== What the task requires ==
The answer should be each line of the records that contains the word "your"; please copy them all.

[[ Data for analysis open ]]

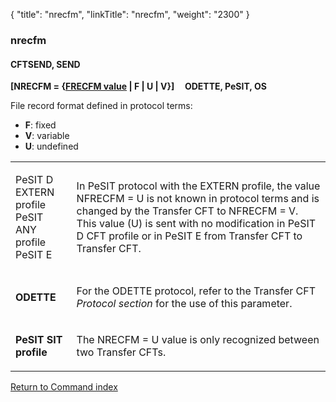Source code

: {
    "title": "nrecfm",
    "linkTitle": "nrecfm",
    "weight": "2300"
}<span id="nrecfm"></span>

### nrecfm

#### CFTSEND, SEND

**\[NRECFM = {<u>FRECFM value</u> | F | U
| V}\]     ODETTE,
PeSIT, OS**

File record format defined in protocol terms:

-   <span style="font-weight: bold;">F</span>: fixed
-   <span style="font-weight: bold;">V</span>: variable
-   <span style="font-weight: bold;">U</span>: undefined

<table>
         
         
         
   
   <tbody>
      <tr>
         <td><p>PeSIT D EXTERN profile<br />
PeSIT ANY profile<br />
PeSIT E</p>         </td>
         <td><p>In PeSIT protocol with the EXTERN profile, the
value NFRECFM = U is not known in protocol terms and is changed by the <span class="mc-variable axway_variables.Component_Short_Name variable">Transfer CFT</span>
to NFRECFM = V. This value (U) is sent with no modification in PeSIT
D CFT profile or in PeSIT E from <span class="mc-variable axway_variables.Component_Short_Name variable">Transfer CFT</span> to <span class="mc-variable axway_variables.Component_Short_Name variable">Transfer CFT</span>.</p>         </td>
      </tr>
      <tr>
         <td><p><strong>ODETTE</strong></p>         </td>
         <td><p>For the ODETTE protocol, refer to the <span class="mc-variable axway_variables.Component_Short_Name variable">Transfer CFT</span> <em>Protocol
section</em> for the use of this parameter.</p>         </td>
      </tr>
      <tr>
         <td><p><strong>PeSIT SIT profile</strong></p>         </td>
         <td><p>The NRECFM = U value is only recognized between two Transfer
CFTs.</p>         </td>
      </tr>
   </tbody>
</table>

[Return to Command index](../../)
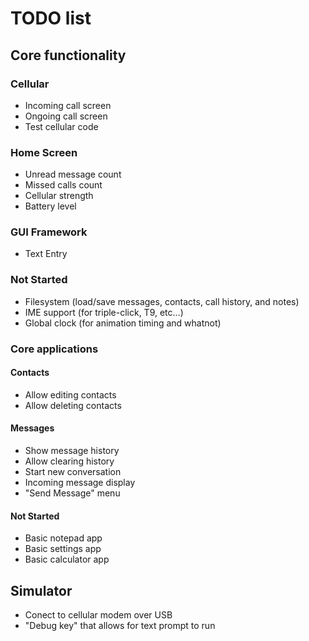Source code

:# TODO list

## Core functionality
### Cellular
- Incoming call screen
- Ongoing call screen
- Test cellular code

### Home Screen
- Unread message count
- Missed calls count
- Cellular strength
- Battery level

### GUI Framework
- Text Entry

### Not Started
- Filesystem (load/save messages, contacts, call history, and notes)
- IME support (for triple-click, T9, etc...)
- Global clock (for animation timing and whatnot)

### Core applications
#### Contacts
- Allow editing contacts
- Allow deleting contacts
#### Messages
- Show message history
- Allow clearing history
- Start new conversation
- Incoming message display
- "Send Message" menu
#### Not Started
- Basic notepad app
- Basic settings app
- Basic calculator app

## Simulator
- Conect to cellular modem over USB
- "Debug key" that allows for text prompt to run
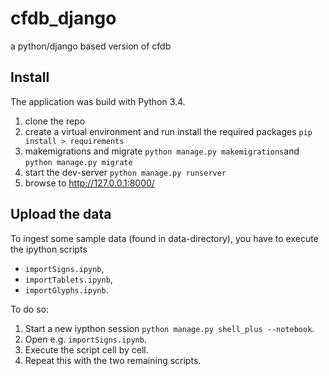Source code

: # cfdb_django

a python/django based version of cfdb

## Install
The application was build with Python 3.4.

1. clone the repo
2. create a virtual environment and run install the required packages `pip install > requirements`
3. makemigrations and migrate `python manage.py makemigrations`and `python manage.py migrate`
4. start the dev-server `python manage.py runserver`
5. browse to http://127.0.0.1:8000/

## Upload the data
To ingest some sample data (found in data-directory), you have to execute the ipython scripts 
* `importSigns.ipynb`,
* `importTablets.ipynb`, 
* `importGlyphs.ipynb`. 

To do so:
1. Start a new iypthon session `python manage.py shell_plus --notebook`.
2. Open e.g. `importSigns.ipynb`.
3. Execute the script cell by cell. 
4. Repeat this with the two remaining scripts. 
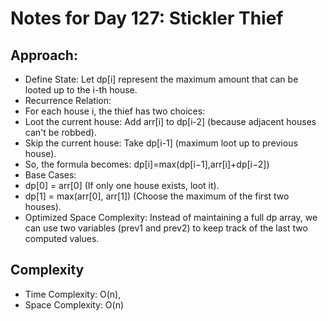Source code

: # Notes for Day 127: Stickler Thief

## Approach:

- Define State: Let dp[i] represent the maximum amount that can be looted up to the i-th house.
- Recurrence Relation:
- For each house i, the thief has two choices:
- Loot the current house: Add arr[i] to dp[i-2] (because adjacent houses can't be robbed).
- Skip the current house: Take dp[i-1] (maximum loot up to previous house).
- So, the formula becomes: dp[i]=max(dp[i−1],arr[i]+dp[i−2])
- Base Cases:
- dp[0] = arr[0] (If only one house exists, loot it).
- dp[1] = max(arr[0], arr[1]) (Choose the maximum of the first two houses).
- Optimized Space Complexity: Instead of maintaining a full dp array, we can use two variables (prev1 and prev2) to keep track of the last two computed values.

## Complexity

- Time Complexity: O(n),
- Space Complexity: O(n)
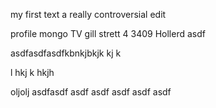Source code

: my first text
a really controversial edit


profile
mongo TV 
gill strett 4
3409 Hollerd
asdf


asdfasdfasdfkbnkjbkjk kj k 

l hkj k hkjh 


oljolj
asdfasdf
asdf
asdf
asdf
asdf
asdf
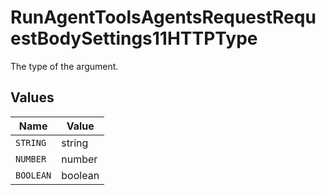 # RunAgentToolsAgentsRequestRequestBodySettings11HTTPType

The type of the argument.


## Values

| Name      | Value     |
| --------- | --------- |
| `STRING`  | string    |
| `NUMBER`  | number    |
| `BOOLEAN` | boolean   |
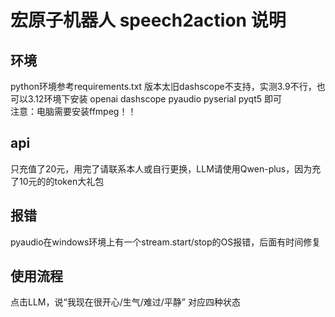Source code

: # 宏原子机器人 speech2action 说明

## 环境
python环境参考requirements.txt 版本太旧dashscope不支持，实测3.9不行，也可以3.12环境下安装 openai dashscope pyaudio
 pyserial pyqt5 即可   
注意：电脑需要安装ffmpeg！！

## api
只充值了20元，用完了请联系本人或自行更换，LLM请使用Qwen-plus，因为充了10元的的token大礼包

## 报错
pyaudio在windows环境上有一个stream.start/stop的OS报错，后面有时间修复

## 使用流程
点击LLM，说“我现在很开心/生气/难过/平静” 对应四种状态
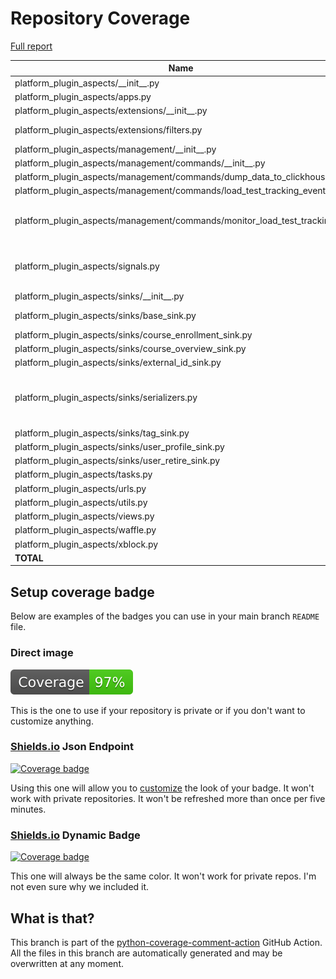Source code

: # Repository Coverage

[Full report](https://htmlpreview.github.io/?https://github.com/saraburns1/platform-plugin-aspects/blob/python-coverage-comment-action-data/htmlcov/index.html)

| Name                                                                           |    Stmts |     Miss |   Branch |   BrPart |   Cover |   Missing |
|------------------------------------------------------------------------------- | -------: | -------: | -------: | -------: | ------: | --------: |
| platform\_plugin\_aspects/\_\_init\_\_.py                                      |        4 |        0 |        0 |        0 |    100% |           |
| platform\_plugin\_aspects/apps.py                                              |        9 |        0 |        0 |        0 |    100% |           |
| platform\_plugin\_aspects/extensions/\_\_init\_\_.py                           |        0 |        0 |        0 |        0 |    100% |           |
| platform\_plugin\_aspects/extensions/filters.py                                |       35 |        2 |        2 |        1 |     92% |42-43, 46->51 |
| platform\_plugin\_aspects/management/\_\_init\_\_.py                           |        0 |        0 |        0 |        0 |    100% |           |
| platform\_plugin\_aspects/management/commands/\_\_init\_\_.py                  |        0 |        0 |        0 |        0 |    100% |           |
| platform\_plugin\_aspects/management/commands/dump\_data\_to\_clickhouse.py    |       64 |        0 |       16 |        0 |    100% |           |
| platform\_plugin\_aspects/management/commands/load\_test\_tracking\_events.py  |      111 |        0 |        6 |        0 |    100% |           |
| platform\_plugin\_aspects/management/commands/monitor\_load\_test\_tracking.py |      157 |        5 |       16 |        2 |     95% |158->162, 176-184 |
| platform\_plugin\_aspects/signals.py                                           |       33 |        8 |        0 |        0 |     76% |77-93, 191, 229, 267 |
| platform\_plugin\_aspects/sinks/\_\_init\_\_.py                                |        7 |        0 |        0 |        0 |    100% |           |
| platform\_plugin\_aspects/sinks/base\_sink.py                                  |      156 |        2 |       36 |        1 |     98% |   365-368 |
| platform\_plugin\_aspects/sinks/course\_enrollment\_sink.py                    |       11 |        0 |        0 |        0 |    100% |           |
| platform\_plugin\_aspects/sinks/course\_overview\_sink.py                      |       96 |        0 |       20 |        0 |    100% |           |
| platform\_plugin\_aspects/sinks/external\_id\_sink.py                          |       11 |        0 |        0 |        0 |    100% |           |
| platform\_plugin\_aspects/sinks/serializers.py                                 |       82 |        7 |        6 |        2 |     88% |30, 32-35, 210, 234, 259 |
| platform\_plugin\_aspects/sinks/tag\_sink.py                                   |       23 |        0 |        0 |        0 |    100% |           |
| platform\_plugin\_aspects/sinks/user\_profile\_sink.py                         |       11 |        0 |        0 |        0 |    100% |           |
| platform\_plugin\_aspects/sinks/user\_retire\_sink.py                          |       22 |        0 |        4 |        0 |    100% |           |
| platform\_plugin\_aspects/tasks.py                                             |       21 |        0 |        2 |        0 |    100% |           |
| platform\_plugin\_aspects/urls.py                                              |        5 |        0 |        0 |        0 |    100% |           |
| platform\_plugin\_aspects/utils.py                                             |      105 |        0 |       28 |        0 |    100% |           |
| platform\_plugin\_aspects/views.py                                             |       51 |        0 |        2 |        0 |    100% |           |
| platform\_plugin\_aspects/waffle.py                                            |        1 |        0 |        0 |        0 |    100% |           |
| platform\_plugin\_aspects/xblock.py                                            |       72 |        0 |       12 |        0 |    100% |           |
|                                                                      **TOTAL** | **1087** |   **24** |  **150** |    **6** | **97%** |           |


## Setup coverage badge

Below are examples of the badges you can use in your main branch `README` file.

### Direct image

[![Coverage badge](https://raw.githubusercontent.com/saraburns1/platform-plugin-aspects/python-coverage-comment-action-data/badge.svg)](https://htmlpreview.github.io/?https://github.com/saraburns1/platform-plugin-aspects/blob/python-coverage-comment-action-data/htmlcov/index.html)

This is the one to use if your repository is private or if you don't want to customize anything.

### [Shields.io](https://shields.io) Json Endpoint

[![Coverage badge](https://img.shields.io/endpoint?url=https://raw.githubusercontent.com/saraburns1/platform-plugin-aspects/python-coverage-comment-action-data/endpoint.json)](https://htmlpreview.github.io/?https://github.com/saraburns1/platform-plugin-aspects/blob/python-coverage-comment-action-data/htmlcov/index.html)

Using this one will allow you to [customize](https://shields.io/endpoint) the look of your badge.
It won't work with private repositories. It won't be refreshed more than once per five minutes.

### [Shields.io](https://shields.io) Dynamic Badge

[![Coverage badge](https://img.shields.io/badge/dynamic/json?color=brightgreen&label=coverage&query=%24.message&url=https%3A%2F%2Fraw.githubusercontent.com%2Fsaraburns1%2Fplatform-plugin-aspects%2Fpython-coverage-comment-action-data%2Fendpoint.json)](https://htmlpreview.github.io/?https://github.com/saraburns1/platform-plugin-aspects/blob/python-coverage-comment-action-data/htmlcov/index.html)

This one will always be the same color. It won't work for private repos. I'm not even sure why we included it.

## What is that?

This branch is part of the
[python-coverage-comment-action](https://github.com/marketplace/actions/python-coverage-comment)
GitHub Action. All the files in this branch are automatically generated and may be
overwritten at any moment.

[[ Data for analysis closed ]]

== Answer ==
Below are examples of the badges you can use in your main branch `README` file.
This is the one to use if your repository is private or if you don't want to customize anything.
Using this one will allow you to [customize](https://shields.io/endpoint) the look of your badge.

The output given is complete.